Meneladani Kesabaran Kiai Hamid Pasuruan dalam Membina Keluarga Bahagia

 
Meneladani Kesabaran Kiai Hamid Pasuruan dalam Membina Keluarga Bahagia

LADUNI.ID, Jakarta - Di balik nama besar seorang Kiai Hamid Pasuruan, tersimpan kisah perjuangannya yang luar biasa. Salah satunya adalah perjuangan Kiai Hamid dalam membina keluarganya.

Saat menikah, Kiai Hamid berusia 22 tahun. Beliau menikah dengan sepupunya sendiri, yaitu dengan Nyai Hj. Nafisah binti KH Ahmad Qusyairi bin KH Muhammad Shiddiq Jember. KH Muhammad Shiddiq Jember atau yang terkenal dengan panggilan Mbah Shiddiq merupakan kakek dari Kyai Hamid Pasuruan, disebabkan karena ibu kandung Kyai Hamid sendiri merupakan putri dari Mbah Shiddiq. Makam Mbah Shiddiq berada di Kota Jember.

Kyai Hamid dikarunia enam anak, satu di antaranya putri. Kiai Hamid menjalani masa-masa awal kehidupan berkeluarganya tidak dengan mudah. Selama beberapa tahun ia harus hidup bersama mertuanya di rumah yang jauh dari mewah. Untuk menghidupi keluarganya, tiap hari ia mengayuh sepeda sejauh 30 km pulang pergi, sebagai blantik (broker) sepeda. Sebab, kata Kiai ldris (putra Kiai Hamid), pasar sepeda waktu itu ada di desa Porong, Pasuruan, 30 km ke arah barat Kotamadya Pasuruan.

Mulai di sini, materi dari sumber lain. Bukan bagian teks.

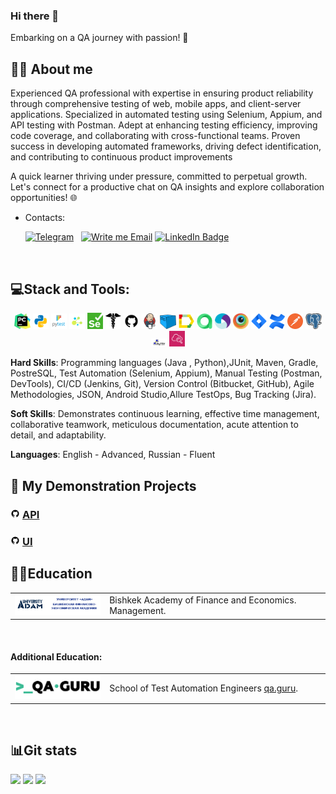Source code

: ### Hi there 🙂
Embarking on a QA journey with passion! 🚀

<!--About me-->

## 👩‍💻 About me

Experienced QA professional with expertise in ensuring product reliability through comprehensive testing of web, mobile
apps, and client-server applications. Specialized in automated testing using Selenium, Appium, and API testing with
Postman. Adept at enhancing testing efficiency, improving code coverage, and collaborating with cross-functional teams.
Proven success in developing automated frameworks, driving defect identification, and contributing to continuous product
improvements

A quick learner thriving under pressure, committed to perpetual growth. Let's connect for a productive chat on QA insights and explore collaboration opportunities! 🌐

- Contacts:
<p>
  &#8287;&#8287;&#8287;&#8287;&#8287;
  <a href="https://t.me/meerim_sk"><img alt="Telegram" title="Telegram" src="https://img.shields.io/badge/Telegram-2CA5E0?style=for-the-badge&logo=telegram&logoColor=white"/></a>
  &#8287;
  <a href="https://mail.google.com/mail/?view=cm&source=mailto&to=meerimsabytkyzy@gmail.com"><img alt="Write me Email" title="Gmail" src="https://img.shields.io/badge/Gmail-D14836?style=for-the-badge&logo=gmail&logoColor=white"/></a>
  
  <a href="www.linkedin.com/in/meerim-sabyt">
  <img src="https://img.shields.io/badge/LinkedIn-0077B5?style=for-the-badge&logo=linkedin&logoColor=white" alt="LinkedIn Badge"/>
</a>

</p>

<!--Stack and tools-->
&#8287;&#8287;&#8287;&#8287;&#8287;
## :computer:Stack and Tools:
<p  align="center">
  <code><img width="5%" title="Pycharm" src="images/logo_stacks/pycharm.png"></code>
  <code><img width="5%" title="Python" src="images/logo_stacks/python.png"></code>
  <code><img width="5%" title="Pytest" src="images/logo_stacks/pytest.png"></code>
  <code><img width="5%" title="Selene" src="images/logo_stacks/selene.png"></code>
  <code><img width="5%" title="Selenium" src="images/logo_stacks/selenium.png"></code>
  <code><img width="5%" title="Requests" src="images/logo_stacks/requests.png"></code>
  <code><img width="5%" title="GitHub" src="images/logo_stacks/github.png"></code>
  <code><img width="5%" title="Jenkins" src="images/logo_stacks/jenkins.png"></code>
  <code><img width="5%" title="Selenoid" src="images/logo_stacks/selenoid.png"></code>
  <code><img width="5%" title="Allure Report" src="images/logo_stacks/allure_report.png"></code>
  <code><img width="5%" title="Allure TestOps" src="images/logo_stacks/allure_testops.png"></code>
  <code><img width="5%" title="Appium" src="images/logo_stacks/appium.png"></code>
  <code><img width="5%" title="Browserstack" src="images/logo_stacks/browserstack.png"></code>
  <code><img width="5%" title="Jira" src="images/logo_stacks/jira.png"></code>
  <code><img width="5%" title="Confluence" src="images/logo_stacks/confluence.png"></code>
  <code><img width="5%" title="Postman" src="images/logo_stacks/postman.png"></code>
  <code><img width="5%" title="PgAdmin" src="images/logo_stacks/pgadmin.png"></code>
  <code><img width="5%" title="PuTTY" src="./images/logo_stacks/PuTTY.png"></code>
  <code><img width="5%" title="AWS CloudWatch" src="./images/logo_stacks/AWS.png"></code>
</p>

**Hard Skills**: Programming languages (Java , Python),JUnit, Maven, Gradle, PostreSQL, Test Automation (Selenium, Appium), Manual Testing (Postman, DevTools), CI/CD (Jenkins, Git), Version Control (Bitbucket,
GitHub), Agile Methodologies, JSON, Android Studio,Allure TestOps, Bug Tracking (Jira).

**Soft Skills**: Demonstrates continuous learning, effective time management, collaborative teamwork, meticulous documentation,
acute attention to detail, and adaptability.

**Languages**: English - Advanced, Russian - Fluent


<!--Education-->

<!--Projects-->

## :floppy_disk: My Demonstration Projects
### <img width="3%" title="GitHub" src="images/logo_stacks/github.png"> [API](https://github.com/Meeerim/gorest_autotests_api.git)

### <img width="3%" title="GitHub" src="images/logo_stacks/github.png"> [UI](https://github.com/Meeerim/udemy_autotests_web)






## :woman_student:Education
<table width="100%" border='0'>
   <tr> 
    <td width="30%" valign="bottom"><img src="images/social_network/ADAM.png"></td><td valign="middle">Bishkek Academy of Finance and Economics.</br> Management.</td></tr>
  </table>
  </br>
   
 #### Additional Education:
<table width="100%" border='0'>
   <tr><td width="30%" valign="bottom"><img src="images/social_network/qa_guru.png"></td><td valign="middle">School of Test Automation Engineers <a target="_blank" href="https://qa.guru">qa.guru</a>.</td></tr>
  </table>

  


<!--Git Stats-->

&#8287;&#8287;&#8287;&#8287;&#8287;
## :bar_chart:Git stats
![](http://github-profile-summary-cards.vercel.app/api/cards/stats?username=Meeerim&theme=tokyonight)
![](http://github-profile-summary-cards.vercel.app/api/cards/repos-per-language?username=Meeerim&theme=tokyonight) 
![](https://github-profile-summary-cards.vercel.app/api/cards/profile-details?username=Meeerim&theme=tokyonight)

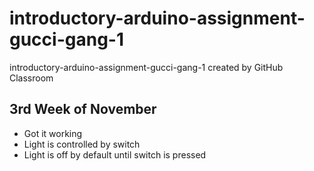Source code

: # introductory-arduino-assignment-gucci-gang-1
introductory-arduino-assignment-gucci-gang-1 created by GitHub Classroom

## 3rd Week of November 
* Got it working
* Light is controlled by switch
* Light is off by default until switch is pressed

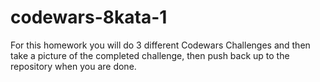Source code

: # codewars-8kata-1

For this homework you will do 3 different Codewars Challenges and then take a picture of the completed challenge, then push back up to the repository when you are done.
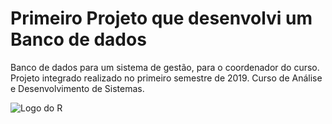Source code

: # Primeiro Projeto que desenvolvi um Banco de dados
Banco de dados para um sistema de gestão, para o coordenador do curso. Projeto integrado realizado no primeiro semestre de 2019. Curso de Análise e Desenvolvimento de Sistemas.

![Logo do R](http://developer.r-project.org/Logo/Rlogo-5.png)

Kesabarannya bersama istrinya juga diuji. Menurut adik istrinya yang bernama Kiai Hasan Abdillah, Nyai Nafisah yang dikawinkan orangtuanya itu selama dua tahun tidak patut (tidak mau akur) dengan Kiai Hamid. Namun Kiai Hamid menghadapinya dengan sangat sabar. Kematian bayi pertama, Anas, telah mengantar mendung duka di rumah keluarga muda itu. Terutama bagi sang istri Nyai Nafisah yang begitu sangat sedih, sehingga Kyai Hamid merasa perlu mengajak istrinya itu ke Bali, sebagai pelipur lara.

Sekali lagi Nafisah dirundung kesusahan yang amat sangat pilu setelah bayinya yang kedua yaitu Zainab juga meninggal dunia, padahal umurnya baru beberapa bulan. Lagi-lagi kiai yang bijak itu membawanya bertamasya ke tempat lain.

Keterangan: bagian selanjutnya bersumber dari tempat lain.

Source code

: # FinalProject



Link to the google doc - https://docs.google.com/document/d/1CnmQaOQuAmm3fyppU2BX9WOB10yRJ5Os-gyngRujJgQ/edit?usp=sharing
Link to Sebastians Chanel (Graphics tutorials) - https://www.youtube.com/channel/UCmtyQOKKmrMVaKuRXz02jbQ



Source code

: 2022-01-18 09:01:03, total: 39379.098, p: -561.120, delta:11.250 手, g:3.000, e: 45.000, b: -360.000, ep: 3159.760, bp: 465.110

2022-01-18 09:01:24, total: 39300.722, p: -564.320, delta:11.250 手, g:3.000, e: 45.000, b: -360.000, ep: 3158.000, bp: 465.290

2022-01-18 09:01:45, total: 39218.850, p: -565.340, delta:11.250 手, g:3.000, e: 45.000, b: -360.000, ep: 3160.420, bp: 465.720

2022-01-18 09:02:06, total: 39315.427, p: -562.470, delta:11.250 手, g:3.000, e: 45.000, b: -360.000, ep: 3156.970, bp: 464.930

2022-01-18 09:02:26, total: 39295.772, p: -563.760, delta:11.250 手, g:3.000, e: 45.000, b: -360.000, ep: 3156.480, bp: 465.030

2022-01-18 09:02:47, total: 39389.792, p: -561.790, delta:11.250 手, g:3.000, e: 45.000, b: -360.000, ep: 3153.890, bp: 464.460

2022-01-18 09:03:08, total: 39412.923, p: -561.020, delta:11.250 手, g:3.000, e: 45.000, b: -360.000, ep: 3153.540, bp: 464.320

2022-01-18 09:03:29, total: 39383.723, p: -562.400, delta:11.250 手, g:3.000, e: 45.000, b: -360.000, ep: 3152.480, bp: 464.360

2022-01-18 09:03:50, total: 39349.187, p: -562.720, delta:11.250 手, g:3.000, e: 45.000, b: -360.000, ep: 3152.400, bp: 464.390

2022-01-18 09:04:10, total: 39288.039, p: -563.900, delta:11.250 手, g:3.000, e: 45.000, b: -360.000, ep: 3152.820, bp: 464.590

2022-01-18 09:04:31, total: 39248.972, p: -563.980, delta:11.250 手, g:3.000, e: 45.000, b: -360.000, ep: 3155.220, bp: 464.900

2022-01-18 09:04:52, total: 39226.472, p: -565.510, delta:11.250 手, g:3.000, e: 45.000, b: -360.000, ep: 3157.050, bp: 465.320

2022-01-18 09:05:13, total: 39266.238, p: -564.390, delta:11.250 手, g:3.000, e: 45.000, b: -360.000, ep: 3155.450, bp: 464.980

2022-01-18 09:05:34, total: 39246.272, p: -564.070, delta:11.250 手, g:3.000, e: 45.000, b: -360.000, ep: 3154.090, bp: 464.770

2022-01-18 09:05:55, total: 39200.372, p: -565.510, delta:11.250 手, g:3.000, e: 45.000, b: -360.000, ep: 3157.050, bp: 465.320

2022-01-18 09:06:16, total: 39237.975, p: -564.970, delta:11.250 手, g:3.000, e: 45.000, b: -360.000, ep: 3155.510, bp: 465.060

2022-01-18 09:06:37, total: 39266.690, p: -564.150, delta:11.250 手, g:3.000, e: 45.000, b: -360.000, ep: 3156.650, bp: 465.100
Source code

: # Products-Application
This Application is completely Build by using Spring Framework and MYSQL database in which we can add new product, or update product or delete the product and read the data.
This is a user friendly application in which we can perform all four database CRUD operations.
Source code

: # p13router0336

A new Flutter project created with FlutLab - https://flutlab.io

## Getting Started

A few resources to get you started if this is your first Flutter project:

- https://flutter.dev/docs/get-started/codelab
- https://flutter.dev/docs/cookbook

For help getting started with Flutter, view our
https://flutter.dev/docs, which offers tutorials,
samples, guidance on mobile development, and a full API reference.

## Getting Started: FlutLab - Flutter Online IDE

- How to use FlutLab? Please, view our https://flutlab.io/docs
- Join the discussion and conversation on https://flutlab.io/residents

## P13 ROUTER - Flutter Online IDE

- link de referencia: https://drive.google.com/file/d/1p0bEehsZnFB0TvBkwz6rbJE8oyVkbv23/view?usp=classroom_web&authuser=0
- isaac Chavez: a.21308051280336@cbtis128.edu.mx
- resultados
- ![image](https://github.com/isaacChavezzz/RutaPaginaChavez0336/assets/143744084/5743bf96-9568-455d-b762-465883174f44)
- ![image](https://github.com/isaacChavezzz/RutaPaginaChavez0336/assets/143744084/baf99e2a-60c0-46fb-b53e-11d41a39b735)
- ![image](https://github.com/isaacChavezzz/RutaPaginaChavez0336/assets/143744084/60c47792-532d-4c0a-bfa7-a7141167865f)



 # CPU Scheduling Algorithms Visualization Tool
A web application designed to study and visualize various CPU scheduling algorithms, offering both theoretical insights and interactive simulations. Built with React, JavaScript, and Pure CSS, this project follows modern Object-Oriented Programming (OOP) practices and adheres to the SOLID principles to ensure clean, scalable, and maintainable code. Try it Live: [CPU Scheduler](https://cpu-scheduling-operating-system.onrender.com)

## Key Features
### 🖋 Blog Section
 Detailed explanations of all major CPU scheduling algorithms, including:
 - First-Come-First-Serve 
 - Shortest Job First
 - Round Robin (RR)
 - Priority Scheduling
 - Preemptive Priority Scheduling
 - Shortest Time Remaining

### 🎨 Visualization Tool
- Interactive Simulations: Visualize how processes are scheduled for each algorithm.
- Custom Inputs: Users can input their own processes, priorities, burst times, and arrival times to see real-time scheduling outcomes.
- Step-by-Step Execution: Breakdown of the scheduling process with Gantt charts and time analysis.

Kiai Hasan Abdillah, adik dari istri Kiai Hamid, juga  menuturkan, bahwa seperti layaknya keluarga pada umumnya, Kiai Hamid pernah tidak disapa oleh istrinya selama empat tahun. Tetapi tak pernah sekalipun terdengar keluhan darinya. Bahkan sedemikian rupa ia dapat menutupinya sehingga tak ada orang lain yang mengetahuinya.

“Uwong tuo kapan ndak digudo karo anak Utowo keluarga, ndak endang munggah derajate (Orangtua kalau tidak pernah mendapat cobaan dari anak atau keluarga, ia tidak lekas naik derajatnya),” katanya suatu kali mengenai ulah seorang anaknya yang agak merepotkan.

Kesabaran beliau juga diterapkan dalam mendidik anak-anaknya. Menurut Kiai Idris, ia tidak pernah mendapat marah, apalagi pukulan dari ayahnya. Ayahnya lebih banyak memberikan pendidikan lewat keteladanan. Nasihat sangat jarang diberikan. Sikap tawadlu’ sering beliau sampaikan dengan mengutip ajaran Imam Ibnu Atha’illah dalam kitab Al-Hikam; “Pendamlah wujudmu di dalam bumi khumul (ketidakterkenalan)”. Artinya janganlah menonjolakan diri. Dan ini selalu dibuktikan dalam kehidupannya sehari-hari.

Bila ada undangan suatu acara, beliau memilih duduk bersama orang-orang biasa, di belakang. Kalau ke masjid, dimana ada tempat kosong di situ beliau duduk, tidak mau duduk di barisan depan karena tidak mau melangkahi tubuh orang.

Kelembutan suaranya sama persis dengan kelembutan hatinya. Beliau mudah sekali menangis. Apabila ada anaknya yang membandel dan akan memarahinya, beliau menangis dulu, akhirnya tidak jadi marah.

Angel dukane, gampang nyepurane”, kata Durrah Nafisah, menantunya. Kebersihan hatinya ditebar kepada siapa saja, semua orang merasa dicintai beliau. Bahkan kepada pencuri pun beliau memperlihatkan sayangnya. Beliau melarang santri memukuli pencuri yang tertangkap basah di rumahnya. Sebaliknya pencuri itu dibiarkan pulang dengan aman, bahkan beliau pesan kepada pencuri agar mampir lagi kalau ada waktu.